(Exercise inputs)

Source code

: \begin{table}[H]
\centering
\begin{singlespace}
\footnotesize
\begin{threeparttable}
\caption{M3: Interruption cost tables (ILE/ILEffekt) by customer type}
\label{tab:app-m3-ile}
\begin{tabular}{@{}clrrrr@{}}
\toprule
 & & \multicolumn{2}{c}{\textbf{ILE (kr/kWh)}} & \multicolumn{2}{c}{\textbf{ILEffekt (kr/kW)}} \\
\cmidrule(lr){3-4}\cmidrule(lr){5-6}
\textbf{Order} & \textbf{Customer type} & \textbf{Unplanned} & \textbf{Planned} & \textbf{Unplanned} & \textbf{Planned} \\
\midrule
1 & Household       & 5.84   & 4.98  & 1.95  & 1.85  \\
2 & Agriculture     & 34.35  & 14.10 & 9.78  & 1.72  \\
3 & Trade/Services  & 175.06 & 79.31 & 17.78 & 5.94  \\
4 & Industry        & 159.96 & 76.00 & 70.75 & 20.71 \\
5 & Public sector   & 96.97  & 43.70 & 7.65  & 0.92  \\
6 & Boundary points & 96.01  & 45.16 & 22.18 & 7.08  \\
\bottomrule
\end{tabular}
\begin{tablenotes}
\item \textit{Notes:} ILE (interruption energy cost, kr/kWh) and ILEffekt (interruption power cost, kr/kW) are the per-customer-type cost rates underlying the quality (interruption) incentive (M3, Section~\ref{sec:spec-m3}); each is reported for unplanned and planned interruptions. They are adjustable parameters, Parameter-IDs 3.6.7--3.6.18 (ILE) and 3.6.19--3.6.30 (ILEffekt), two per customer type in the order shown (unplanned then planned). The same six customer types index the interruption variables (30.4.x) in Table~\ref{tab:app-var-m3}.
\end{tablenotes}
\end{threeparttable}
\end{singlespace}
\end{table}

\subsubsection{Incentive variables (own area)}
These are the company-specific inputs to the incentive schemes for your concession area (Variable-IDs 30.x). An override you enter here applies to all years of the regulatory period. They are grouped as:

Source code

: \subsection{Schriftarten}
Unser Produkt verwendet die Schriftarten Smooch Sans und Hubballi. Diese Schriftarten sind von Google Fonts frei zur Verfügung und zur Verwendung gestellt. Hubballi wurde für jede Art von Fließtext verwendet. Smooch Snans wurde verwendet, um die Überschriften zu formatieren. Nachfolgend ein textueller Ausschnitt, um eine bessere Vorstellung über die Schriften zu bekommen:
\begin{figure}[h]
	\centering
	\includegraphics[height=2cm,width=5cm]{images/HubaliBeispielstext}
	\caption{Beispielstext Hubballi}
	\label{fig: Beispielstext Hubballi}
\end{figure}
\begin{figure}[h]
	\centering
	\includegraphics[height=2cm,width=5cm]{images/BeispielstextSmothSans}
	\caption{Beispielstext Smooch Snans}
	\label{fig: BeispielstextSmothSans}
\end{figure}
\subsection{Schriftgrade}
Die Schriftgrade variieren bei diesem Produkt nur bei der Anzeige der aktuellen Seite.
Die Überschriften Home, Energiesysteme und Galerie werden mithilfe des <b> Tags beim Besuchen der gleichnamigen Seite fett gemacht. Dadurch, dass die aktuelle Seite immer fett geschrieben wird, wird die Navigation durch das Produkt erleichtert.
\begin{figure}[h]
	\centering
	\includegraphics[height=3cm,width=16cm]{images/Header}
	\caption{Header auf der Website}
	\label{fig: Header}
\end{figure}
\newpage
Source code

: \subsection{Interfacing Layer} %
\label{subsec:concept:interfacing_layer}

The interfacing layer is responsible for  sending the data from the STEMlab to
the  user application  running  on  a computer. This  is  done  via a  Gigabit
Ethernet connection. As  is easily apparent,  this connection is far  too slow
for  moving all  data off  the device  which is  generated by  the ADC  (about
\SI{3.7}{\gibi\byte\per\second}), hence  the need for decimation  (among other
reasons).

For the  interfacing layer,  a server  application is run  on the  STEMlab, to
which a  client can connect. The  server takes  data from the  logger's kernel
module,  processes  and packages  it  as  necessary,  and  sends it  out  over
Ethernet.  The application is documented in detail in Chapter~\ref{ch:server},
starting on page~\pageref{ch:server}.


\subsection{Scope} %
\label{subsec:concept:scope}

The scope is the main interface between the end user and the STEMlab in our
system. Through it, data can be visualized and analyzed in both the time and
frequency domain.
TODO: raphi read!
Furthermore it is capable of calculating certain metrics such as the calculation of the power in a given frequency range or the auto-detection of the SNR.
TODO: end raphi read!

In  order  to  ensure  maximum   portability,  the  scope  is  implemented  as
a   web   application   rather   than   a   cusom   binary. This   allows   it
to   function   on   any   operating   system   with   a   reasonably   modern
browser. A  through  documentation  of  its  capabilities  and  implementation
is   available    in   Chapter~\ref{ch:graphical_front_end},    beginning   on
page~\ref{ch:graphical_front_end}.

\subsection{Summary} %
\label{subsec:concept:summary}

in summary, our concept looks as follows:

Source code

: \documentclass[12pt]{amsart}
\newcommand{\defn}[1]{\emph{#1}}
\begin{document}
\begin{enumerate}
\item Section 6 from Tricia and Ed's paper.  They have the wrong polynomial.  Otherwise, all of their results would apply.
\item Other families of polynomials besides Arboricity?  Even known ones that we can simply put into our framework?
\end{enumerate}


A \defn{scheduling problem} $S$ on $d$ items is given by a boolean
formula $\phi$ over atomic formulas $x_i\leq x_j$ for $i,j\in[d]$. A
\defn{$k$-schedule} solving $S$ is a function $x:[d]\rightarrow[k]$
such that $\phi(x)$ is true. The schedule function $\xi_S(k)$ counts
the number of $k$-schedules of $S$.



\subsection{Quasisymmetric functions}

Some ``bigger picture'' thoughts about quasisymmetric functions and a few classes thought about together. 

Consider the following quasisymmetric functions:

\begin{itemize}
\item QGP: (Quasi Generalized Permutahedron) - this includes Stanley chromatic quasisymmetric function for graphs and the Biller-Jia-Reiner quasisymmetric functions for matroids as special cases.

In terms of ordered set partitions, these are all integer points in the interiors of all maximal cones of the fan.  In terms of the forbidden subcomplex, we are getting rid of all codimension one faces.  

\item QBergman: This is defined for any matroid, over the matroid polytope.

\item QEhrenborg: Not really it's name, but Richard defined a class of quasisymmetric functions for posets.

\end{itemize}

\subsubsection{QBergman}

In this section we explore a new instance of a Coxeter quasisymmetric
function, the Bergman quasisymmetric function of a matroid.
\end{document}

(End Exercise inputs)

To do.
Starting from the data above, filter for lines with "points" and copy each one.

Problem solution.
6 & Boundary points & 96.01  & 45.16 & 22.18 & 7.08  \\
In terms of ordered set partitions, these are all integer points in the interiors of all maximal cones of the fan.  In terms of the forbidden subcomplex, we are getting rid of all codimension one faces.  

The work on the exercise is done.